PROBLEM REQUIREMENTS: Across the entries that follow, work out the number of lines containing the string "Scripts", and state it alone.

RECORD EXTRACTS:

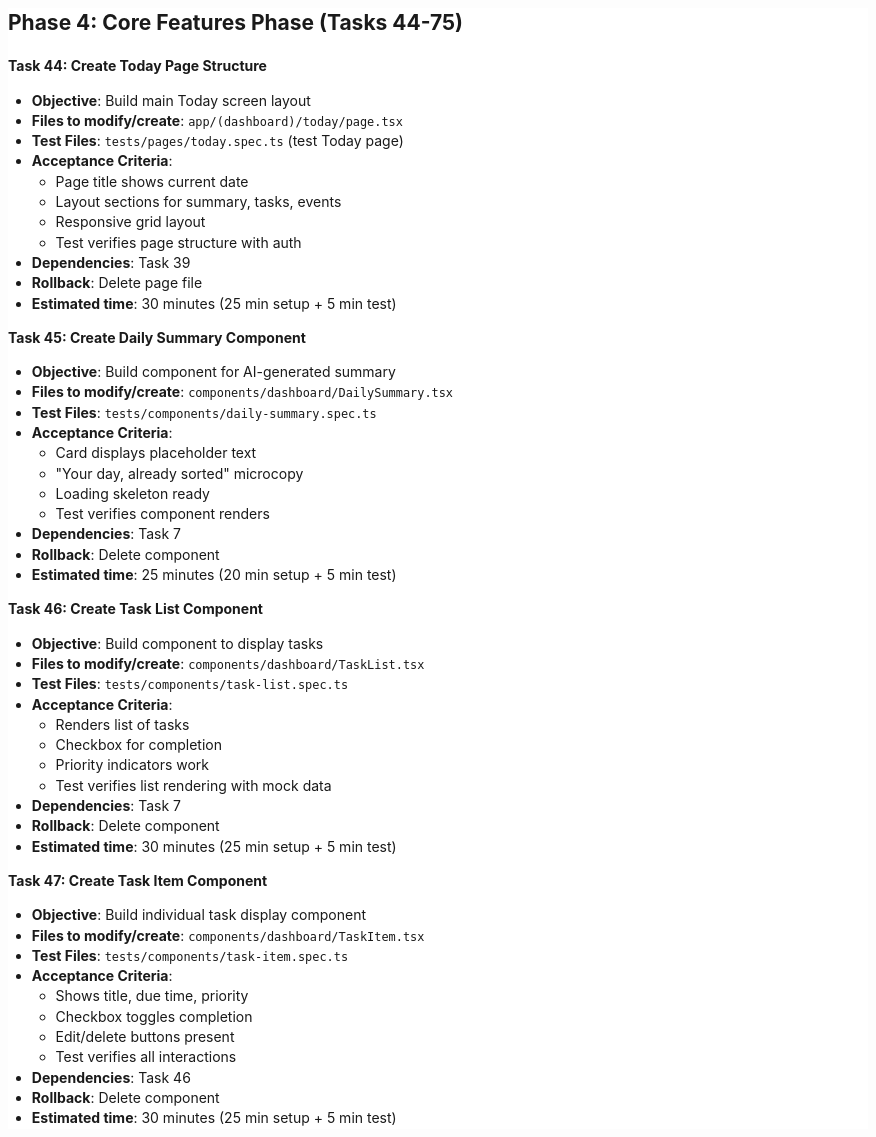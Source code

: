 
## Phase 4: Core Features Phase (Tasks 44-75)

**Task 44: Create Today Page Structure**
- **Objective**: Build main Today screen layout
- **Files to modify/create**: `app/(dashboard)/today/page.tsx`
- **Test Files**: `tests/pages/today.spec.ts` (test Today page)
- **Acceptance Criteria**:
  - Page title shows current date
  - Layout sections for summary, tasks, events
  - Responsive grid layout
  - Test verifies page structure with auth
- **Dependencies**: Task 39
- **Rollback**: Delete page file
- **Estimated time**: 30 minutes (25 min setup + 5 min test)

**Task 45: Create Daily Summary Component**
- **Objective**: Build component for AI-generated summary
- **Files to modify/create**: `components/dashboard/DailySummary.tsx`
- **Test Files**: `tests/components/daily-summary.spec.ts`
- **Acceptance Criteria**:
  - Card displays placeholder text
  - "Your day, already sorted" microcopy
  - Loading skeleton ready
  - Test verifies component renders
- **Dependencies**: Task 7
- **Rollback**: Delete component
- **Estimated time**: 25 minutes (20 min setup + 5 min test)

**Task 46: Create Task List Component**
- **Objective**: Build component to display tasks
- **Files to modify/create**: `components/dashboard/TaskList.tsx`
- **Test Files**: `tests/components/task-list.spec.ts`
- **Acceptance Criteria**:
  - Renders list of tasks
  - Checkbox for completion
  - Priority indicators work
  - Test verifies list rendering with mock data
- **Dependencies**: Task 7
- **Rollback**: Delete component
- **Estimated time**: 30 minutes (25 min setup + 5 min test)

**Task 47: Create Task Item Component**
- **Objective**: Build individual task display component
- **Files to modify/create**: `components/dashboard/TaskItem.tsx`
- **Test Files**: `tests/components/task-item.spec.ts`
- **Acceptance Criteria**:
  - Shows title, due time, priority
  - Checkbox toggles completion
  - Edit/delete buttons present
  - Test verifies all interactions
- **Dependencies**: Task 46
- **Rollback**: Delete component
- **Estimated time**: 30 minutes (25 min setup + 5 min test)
==
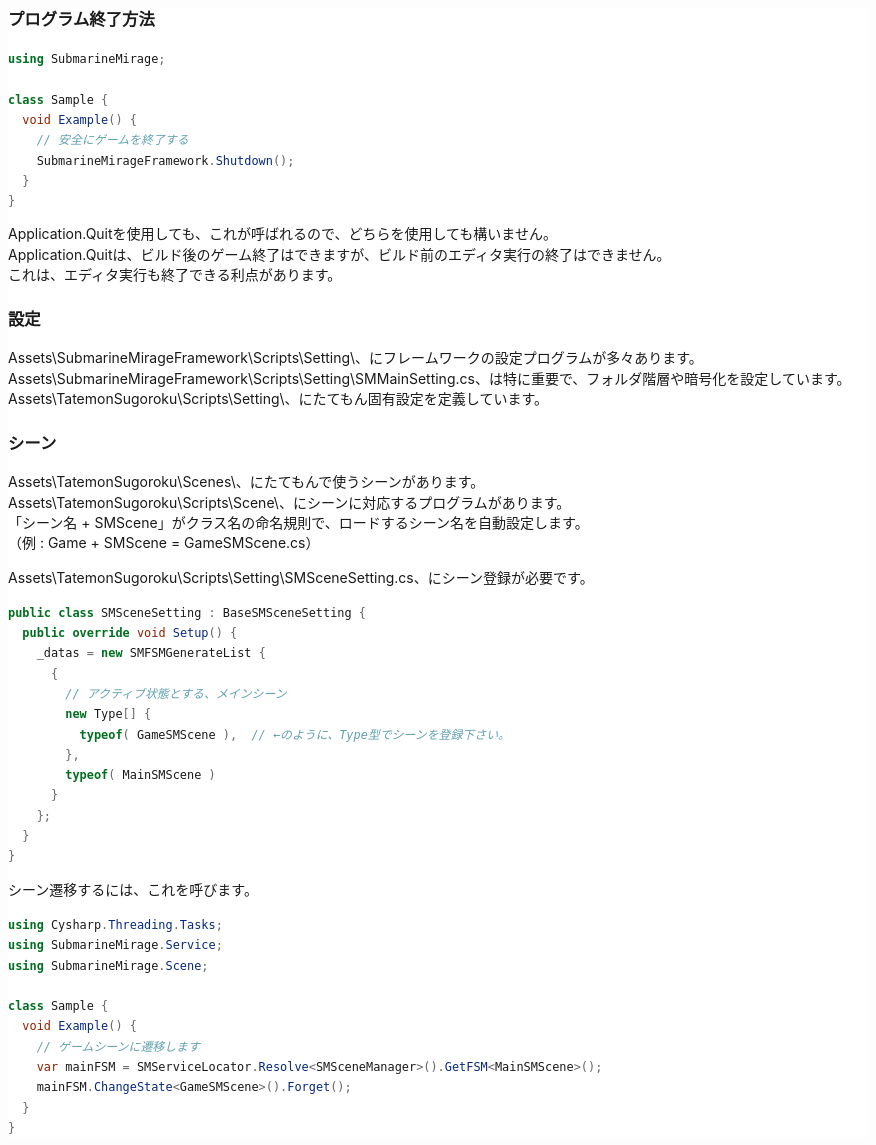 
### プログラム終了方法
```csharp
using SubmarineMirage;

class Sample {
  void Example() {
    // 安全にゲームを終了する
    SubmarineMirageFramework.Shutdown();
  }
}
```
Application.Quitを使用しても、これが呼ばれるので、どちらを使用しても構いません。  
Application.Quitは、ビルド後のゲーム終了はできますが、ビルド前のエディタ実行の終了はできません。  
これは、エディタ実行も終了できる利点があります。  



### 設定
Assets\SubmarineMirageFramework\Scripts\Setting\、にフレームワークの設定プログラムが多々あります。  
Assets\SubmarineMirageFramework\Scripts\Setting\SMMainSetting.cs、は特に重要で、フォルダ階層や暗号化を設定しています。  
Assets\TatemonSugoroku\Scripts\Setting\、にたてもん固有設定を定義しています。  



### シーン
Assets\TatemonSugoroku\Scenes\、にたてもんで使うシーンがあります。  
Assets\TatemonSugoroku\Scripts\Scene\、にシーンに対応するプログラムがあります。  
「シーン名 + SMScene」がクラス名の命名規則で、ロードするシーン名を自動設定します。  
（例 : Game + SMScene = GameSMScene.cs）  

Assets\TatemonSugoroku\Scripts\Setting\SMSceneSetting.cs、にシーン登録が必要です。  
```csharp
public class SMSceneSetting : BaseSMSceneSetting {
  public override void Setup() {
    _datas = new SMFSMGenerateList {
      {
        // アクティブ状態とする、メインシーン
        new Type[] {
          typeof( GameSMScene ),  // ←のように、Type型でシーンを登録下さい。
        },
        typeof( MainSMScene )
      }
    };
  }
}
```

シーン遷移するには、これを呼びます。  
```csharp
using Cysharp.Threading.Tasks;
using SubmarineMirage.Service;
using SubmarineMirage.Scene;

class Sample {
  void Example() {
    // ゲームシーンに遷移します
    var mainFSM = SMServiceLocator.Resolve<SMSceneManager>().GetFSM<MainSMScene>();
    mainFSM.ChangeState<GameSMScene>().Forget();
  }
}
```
==
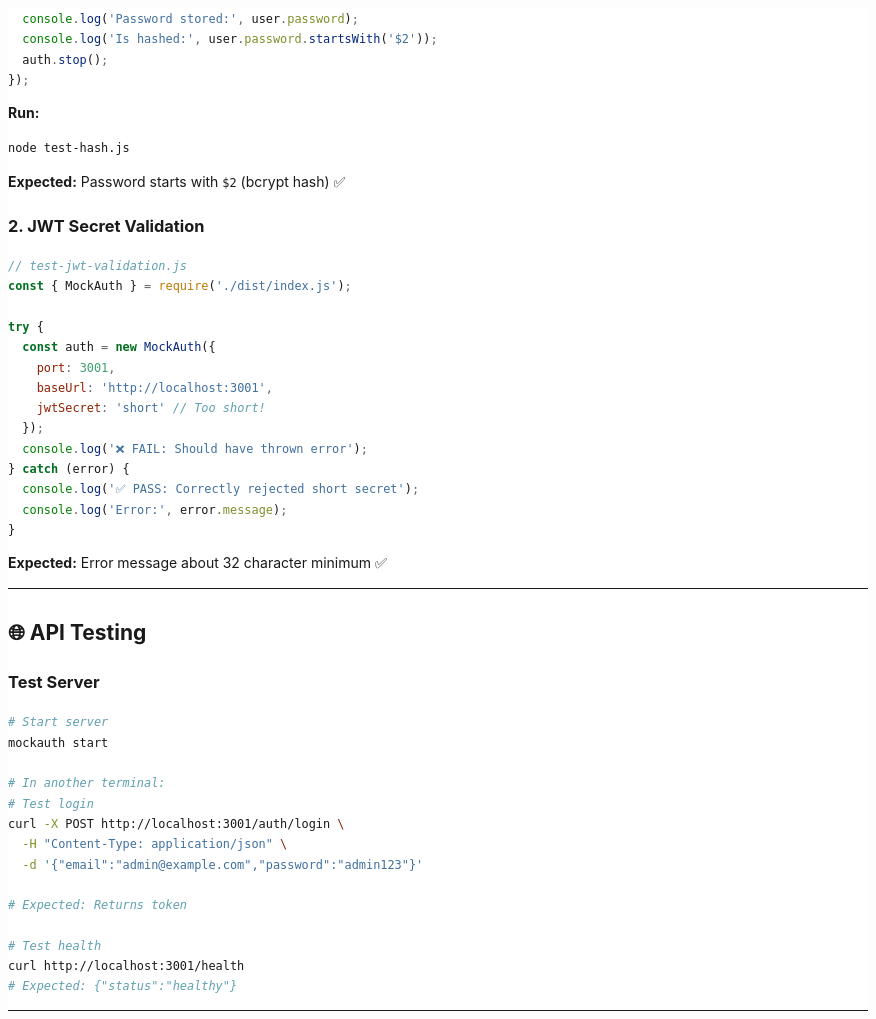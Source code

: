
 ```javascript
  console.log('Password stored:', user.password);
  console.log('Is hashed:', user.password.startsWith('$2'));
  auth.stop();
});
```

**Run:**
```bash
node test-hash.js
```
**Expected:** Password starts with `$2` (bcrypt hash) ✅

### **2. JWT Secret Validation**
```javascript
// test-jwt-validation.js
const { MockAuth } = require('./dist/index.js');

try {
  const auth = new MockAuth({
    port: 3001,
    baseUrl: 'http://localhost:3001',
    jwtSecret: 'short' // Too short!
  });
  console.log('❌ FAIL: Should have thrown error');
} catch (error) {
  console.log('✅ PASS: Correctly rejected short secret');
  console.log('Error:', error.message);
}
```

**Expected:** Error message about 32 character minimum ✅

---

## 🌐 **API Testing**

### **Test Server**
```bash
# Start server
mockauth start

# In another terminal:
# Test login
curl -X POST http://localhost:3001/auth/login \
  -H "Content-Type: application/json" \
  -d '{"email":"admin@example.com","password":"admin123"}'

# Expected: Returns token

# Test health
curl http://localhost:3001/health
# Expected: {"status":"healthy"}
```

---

FINISHED EXERCISE: 5